* AIM OF THE TASK *
Of the entries below, return only those lines from the line with "edit index.rst, introduction.rst" to the line with "## Supported Versions", exactly, both included.

(Saved entries)

+--

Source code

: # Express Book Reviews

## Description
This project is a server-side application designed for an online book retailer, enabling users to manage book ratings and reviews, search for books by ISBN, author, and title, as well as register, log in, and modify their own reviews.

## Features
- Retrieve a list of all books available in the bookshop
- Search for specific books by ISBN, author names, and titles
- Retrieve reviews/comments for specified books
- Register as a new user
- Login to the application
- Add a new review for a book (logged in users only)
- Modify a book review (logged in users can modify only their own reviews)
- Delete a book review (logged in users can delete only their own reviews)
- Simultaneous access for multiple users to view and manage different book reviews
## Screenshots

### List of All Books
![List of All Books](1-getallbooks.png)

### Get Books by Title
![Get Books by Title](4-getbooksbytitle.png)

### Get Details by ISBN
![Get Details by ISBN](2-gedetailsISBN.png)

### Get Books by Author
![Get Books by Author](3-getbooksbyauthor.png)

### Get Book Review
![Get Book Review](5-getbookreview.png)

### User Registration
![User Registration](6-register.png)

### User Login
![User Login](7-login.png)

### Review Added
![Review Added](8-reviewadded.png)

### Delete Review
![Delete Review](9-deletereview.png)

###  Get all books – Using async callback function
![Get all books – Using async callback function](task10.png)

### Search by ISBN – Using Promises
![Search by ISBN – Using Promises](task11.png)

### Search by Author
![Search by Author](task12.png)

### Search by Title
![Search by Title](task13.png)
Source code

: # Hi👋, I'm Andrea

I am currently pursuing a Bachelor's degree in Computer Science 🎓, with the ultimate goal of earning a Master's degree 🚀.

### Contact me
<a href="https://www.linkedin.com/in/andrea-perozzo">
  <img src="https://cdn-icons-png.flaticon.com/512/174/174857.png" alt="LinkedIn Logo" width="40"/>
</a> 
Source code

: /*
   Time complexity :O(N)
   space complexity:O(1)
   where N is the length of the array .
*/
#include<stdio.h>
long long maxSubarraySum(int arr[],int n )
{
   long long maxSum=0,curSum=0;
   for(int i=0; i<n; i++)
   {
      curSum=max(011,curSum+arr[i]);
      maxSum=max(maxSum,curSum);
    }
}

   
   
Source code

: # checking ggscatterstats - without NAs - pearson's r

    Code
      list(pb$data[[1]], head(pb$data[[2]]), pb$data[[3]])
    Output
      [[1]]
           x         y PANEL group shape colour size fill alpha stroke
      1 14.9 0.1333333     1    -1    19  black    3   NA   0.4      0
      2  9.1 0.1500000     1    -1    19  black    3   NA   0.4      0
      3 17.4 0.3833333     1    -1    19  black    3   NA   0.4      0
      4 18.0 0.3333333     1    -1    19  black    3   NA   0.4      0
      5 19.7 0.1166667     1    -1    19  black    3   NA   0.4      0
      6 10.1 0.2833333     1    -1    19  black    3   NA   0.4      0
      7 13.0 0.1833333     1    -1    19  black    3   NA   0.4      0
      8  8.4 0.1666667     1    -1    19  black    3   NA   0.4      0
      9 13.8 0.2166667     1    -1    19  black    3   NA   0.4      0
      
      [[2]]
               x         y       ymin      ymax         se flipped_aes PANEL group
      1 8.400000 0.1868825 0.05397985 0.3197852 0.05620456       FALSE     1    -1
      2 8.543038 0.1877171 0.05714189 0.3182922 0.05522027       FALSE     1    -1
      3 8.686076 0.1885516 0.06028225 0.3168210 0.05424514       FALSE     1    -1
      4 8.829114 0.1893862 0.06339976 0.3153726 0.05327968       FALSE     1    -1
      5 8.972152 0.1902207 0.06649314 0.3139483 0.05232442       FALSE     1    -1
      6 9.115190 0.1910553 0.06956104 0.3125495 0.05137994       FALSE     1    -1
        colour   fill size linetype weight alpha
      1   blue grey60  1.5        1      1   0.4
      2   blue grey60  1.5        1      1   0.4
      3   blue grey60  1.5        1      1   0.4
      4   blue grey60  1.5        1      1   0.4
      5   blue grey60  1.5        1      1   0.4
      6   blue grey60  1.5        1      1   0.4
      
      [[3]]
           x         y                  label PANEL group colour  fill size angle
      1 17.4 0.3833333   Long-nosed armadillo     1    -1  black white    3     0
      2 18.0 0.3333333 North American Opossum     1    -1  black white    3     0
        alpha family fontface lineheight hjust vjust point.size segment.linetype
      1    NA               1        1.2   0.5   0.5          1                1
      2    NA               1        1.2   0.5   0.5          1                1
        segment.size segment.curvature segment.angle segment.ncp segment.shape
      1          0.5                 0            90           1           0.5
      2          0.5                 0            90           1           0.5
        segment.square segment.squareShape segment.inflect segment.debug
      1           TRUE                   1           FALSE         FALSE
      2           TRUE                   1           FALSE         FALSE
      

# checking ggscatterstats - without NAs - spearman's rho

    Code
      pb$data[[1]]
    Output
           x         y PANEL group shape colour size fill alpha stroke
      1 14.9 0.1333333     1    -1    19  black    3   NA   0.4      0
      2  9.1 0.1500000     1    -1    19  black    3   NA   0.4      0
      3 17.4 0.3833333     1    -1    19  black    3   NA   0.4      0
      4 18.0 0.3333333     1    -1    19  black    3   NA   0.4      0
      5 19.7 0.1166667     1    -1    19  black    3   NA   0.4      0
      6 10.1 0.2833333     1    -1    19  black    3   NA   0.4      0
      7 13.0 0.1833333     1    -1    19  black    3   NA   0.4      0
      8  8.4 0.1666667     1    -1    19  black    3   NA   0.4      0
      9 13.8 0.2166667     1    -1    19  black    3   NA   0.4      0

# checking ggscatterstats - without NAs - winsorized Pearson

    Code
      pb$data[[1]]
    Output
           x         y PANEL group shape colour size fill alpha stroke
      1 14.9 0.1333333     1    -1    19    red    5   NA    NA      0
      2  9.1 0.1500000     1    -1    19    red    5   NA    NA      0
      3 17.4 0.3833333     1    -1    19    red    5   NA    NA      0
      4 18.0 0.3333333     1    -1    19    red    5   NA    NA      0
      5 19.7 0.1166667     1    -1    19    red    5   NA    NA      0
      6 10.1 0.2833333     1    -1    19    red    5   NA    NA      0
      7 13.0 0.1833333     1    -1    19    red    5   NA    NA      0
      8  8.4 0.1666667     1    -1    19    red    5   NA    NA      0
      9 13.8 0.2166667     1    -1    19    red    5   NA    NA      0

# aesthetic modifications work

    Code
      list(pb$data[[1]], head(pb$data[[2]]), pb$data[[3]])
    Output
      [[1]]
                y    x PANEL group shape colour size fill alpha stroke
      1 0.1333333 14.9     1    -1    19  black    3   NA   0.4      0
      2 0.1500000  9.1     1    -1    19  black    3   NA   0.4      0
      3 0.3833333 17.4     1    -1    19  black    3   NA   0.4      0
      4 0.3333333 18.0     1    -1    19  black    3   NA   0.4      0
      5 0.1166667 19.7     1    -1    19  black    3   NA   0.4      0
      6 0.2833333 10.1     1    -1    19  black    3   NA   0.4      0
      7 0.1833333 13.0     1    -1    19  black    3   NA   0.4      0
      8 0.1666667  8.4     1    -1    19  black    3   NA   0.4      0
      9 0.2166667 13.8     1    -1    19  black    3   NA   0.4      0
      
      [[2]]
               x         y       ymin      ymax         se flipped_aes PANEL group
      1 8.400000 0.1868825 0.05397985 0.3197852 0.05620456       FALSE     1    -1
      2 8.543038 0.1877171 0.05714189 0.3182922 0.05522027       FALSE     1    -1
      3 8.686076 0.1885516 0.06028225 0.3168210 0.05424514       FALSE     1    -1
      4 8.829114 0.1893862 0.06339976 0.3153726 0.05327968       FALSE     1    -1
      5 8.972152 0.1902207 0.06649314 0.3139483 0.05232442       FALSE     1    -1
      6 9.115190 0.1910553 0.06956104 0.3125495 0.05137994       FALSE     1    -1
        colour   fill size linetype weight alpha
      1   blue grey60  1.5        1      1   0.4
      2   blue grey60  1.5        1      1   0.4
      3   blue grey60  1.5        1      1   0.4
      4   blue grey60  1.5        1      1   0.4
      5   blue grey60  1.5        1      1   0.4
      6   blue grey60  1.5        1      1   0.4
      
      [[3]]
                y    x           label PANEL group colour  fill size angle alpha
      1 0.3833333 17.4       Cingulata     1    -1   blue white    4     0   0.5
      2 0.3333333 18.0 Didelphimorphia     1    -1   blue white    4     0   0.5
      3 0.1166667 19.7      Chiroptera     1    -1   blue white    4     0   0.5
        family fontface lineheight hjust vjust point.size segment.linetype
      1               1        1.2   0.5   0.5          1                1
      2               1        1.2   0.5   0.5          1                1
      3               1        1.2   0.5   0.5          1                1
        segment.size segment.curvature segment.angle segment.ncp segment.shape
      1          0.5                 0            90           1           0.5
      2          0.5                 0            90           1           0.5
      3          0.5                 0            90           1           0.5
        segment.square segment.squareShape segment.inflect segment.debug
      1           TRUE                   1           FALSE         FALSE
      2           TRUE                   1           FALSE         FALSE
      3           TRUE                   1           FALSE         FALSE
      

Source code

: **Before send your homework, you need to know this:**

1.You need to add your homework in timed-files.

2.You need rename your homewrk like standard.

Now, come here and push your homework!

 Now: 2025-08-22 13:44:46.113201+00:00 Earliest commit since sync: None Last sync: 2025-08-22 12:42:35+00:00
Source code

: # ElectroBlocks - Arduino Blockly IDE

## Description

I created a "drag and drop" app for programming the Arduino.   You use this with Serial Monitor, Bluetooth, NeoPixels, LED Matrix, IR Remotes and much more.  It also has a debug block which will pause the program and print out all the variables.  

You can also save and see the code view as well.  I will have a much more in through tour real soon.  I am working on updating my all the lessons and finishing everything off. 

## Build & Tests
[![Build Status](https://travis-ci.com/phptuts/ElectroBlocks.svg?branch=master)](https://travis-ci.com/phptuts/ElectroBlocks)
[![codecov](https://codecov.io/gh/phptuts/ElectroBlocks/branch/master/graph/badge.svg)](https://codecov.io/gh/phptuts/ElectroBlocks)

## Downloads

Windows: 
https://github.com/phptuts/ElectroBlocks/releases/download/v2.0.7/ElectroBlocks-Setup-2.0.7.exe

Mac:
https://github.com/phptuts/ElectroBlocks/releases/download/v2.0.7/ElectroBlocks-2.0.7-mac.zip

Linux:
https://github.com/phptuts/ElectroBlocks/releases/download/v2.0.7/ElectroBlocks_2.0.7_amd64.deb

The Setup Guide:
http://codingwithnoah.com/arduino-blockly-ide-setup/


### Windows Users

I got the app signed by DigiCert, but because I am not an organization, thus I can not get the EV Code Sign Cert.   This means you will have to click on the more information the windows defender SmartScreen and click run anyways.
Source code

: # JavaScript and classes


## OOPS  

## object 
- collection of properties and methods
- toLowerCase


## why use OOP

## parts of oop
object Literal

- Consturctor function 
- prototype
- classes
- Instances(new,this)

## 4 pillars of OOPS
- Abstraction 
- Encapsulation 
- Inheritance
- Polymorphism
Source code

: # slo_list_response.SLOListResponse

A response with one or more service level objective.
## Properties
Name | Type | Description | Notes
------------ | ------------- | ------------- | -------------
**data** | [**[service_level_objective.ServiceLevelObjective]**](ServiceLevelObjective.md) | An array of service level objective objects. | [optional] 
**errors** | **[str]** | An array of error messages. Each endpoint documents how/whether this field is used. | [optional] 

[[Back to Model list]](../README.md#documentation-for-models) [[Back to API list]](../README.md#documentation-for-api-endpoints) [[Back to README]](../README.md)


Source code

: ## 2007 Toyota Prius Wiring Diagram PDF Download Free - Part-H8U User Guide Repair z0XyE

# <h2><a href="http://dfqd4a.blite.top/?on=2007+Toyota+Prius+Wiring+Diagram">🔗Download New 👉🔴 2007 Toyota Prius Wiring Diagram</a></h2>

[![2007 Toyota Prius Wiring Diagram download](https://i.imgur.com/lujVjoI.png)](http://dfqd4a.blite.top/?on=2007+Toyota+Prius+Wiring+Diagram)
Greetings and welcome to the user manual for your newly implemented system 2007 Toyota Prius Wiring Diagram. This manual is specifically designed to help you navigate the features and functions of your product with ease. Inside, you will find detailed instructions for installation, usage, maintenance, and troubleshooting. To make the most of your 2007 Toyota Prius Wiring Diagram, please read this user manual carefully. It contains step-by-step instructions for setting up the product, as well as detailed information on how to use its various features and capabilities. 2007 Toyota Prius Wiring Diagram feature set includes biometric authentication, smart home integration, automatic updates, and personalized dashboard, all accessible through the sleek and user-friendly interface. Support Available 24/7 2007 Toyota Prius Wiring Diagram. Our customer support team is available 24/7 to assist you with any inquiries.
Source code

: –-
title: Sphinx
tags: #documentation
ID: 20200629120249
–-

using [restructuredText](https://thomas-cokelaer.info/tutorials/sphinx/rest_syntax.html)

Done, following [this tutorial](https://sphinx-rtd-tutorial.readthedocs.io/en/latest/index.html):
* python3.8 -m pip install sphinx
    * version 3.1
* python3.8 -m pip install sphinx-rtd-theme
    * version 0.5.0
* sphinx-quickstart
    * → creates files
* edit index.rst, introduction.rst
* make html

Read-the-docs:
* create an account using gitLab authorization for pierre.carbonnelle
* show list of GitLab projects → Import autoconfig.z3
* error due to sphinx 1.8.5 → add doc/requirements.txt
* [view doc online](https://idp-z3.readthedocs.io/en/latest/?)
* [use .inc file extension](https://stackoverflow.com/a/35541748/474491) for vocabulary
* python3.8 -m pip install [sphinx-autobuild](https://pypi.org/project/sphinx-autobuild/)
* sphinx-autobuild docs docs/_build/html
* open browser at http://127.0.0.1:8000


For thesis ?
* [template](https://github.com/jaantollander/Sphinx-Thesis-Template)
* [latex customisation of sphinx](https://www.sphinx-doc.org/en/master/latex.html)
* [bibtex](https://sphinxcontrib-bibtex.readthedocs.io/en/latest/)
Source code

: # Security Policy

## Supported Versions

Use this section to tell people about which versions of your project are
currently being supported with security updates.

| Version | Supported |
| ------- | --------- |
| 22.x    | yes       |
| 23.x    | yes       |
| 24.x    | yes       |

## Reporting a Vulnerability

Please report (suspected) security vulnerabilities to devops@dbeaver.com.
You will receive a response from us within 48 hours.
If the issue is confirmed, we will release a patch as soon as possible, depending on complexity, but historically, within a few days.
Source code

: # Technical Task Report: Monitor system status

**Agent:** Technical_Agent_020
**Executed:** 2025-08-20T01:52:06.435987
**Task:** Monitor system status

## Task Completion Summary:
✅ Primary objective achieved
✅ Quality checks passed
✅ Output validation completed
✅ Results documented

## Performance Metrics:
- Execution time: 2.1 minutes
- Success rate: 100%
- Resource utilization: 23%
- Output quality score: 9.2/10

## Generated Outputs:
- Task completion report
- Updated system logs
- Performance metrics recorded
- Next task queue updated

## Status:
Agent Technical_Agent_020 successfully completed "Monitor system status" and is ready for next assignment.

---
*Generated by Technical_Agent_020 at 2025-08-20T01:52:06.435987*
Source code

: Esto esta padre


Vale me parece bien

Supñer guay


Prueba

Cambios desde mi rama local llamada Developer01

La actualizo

+--

* EXERCISE ANSWER *
* edit index.rst, introduction.rst
* make html

Read-the-docs:
* create an account using gitLab authorization for pierre.carbonnelle
* show list of GitLab projects → Import autoconfig.z3
* error due to sphinx 1.8.5 → add doc/requirements.txt
* [view doc online](https://idp-z3.readthedocs.io/en/latest/?)
* [use .inc file extension](https://stackoverflow.com/a/35541748/474491) for vocabulary
* python3.8 -m pip install [sphinx-autobuild](https://pypi.org/project/sphinx-autobuild/)
* sphinx-autobuild docs docs/_build/html
* open browser at http://127.0.0.1:8000


For thesis ?
* [template](https://github.com/jaantollander/Sphinx-Thesis-Template)
* [latex customisation of sphinx](https://www.sphinx-doc.org/en/master/latex.html)
* [bibtex](https://sphinxcontrib-bibtex.readthedocs.io/en/latest/)
Source code

: # Security Policy

## Supported Versions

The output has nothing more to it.